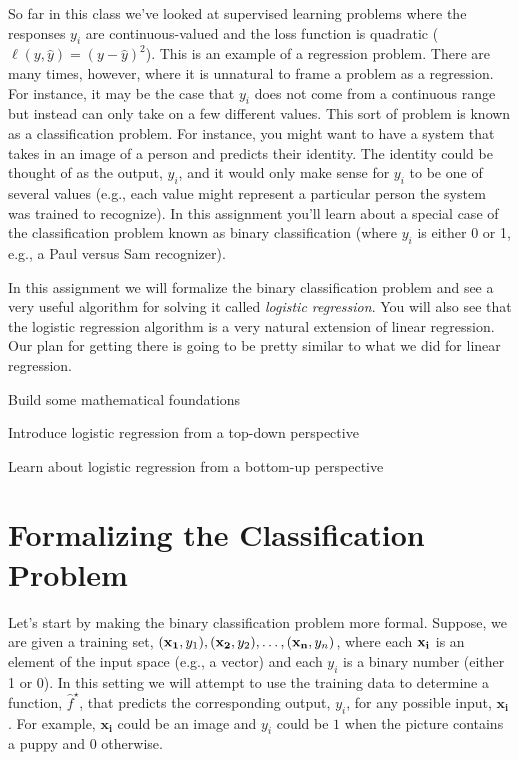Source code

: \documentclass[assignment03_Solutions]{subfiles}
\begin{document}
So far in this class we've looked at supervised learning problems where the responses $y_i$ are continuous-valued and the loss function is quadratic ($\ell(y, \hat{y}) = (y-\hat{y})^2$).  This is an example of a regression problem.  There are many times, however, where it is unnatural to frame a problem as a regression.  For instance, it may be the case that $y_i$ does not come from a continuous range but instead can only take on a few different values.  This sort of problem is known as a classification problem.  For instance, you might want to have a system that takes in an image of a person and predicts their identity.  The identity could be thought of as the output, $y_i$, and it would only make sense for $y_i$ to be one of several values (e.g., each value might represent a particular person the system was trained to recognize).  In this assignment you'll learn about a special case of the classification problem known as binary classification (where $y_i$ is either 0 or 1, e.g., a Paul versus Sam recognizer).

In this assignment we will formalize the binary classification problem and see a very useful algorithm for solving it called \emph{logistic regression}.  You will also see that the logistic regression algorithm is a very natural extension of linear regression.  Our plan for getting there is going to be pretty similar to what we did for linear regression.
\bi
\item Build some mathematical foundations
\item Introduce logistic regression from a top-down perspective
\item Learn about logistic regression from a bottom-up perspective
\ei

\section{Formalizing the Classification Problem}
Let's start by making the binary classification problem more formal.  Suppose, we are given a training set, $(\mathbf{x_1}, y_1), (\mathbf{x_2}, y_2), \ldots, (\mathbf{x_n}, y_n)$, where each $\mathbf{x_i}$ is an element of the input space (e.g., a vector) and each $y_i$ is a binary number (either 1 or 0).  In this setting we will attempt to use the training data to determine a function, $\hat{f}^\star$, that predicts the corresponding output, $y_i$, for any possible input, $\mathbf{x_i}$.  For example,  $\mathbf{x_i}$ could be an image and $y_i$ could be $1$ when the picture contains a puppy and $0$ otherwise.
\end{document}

____________________

DIRECTIONS:
Since only a count is wanted, give the number of lines in the listing that contain the word "about".

WRITTEN ANSWER:
2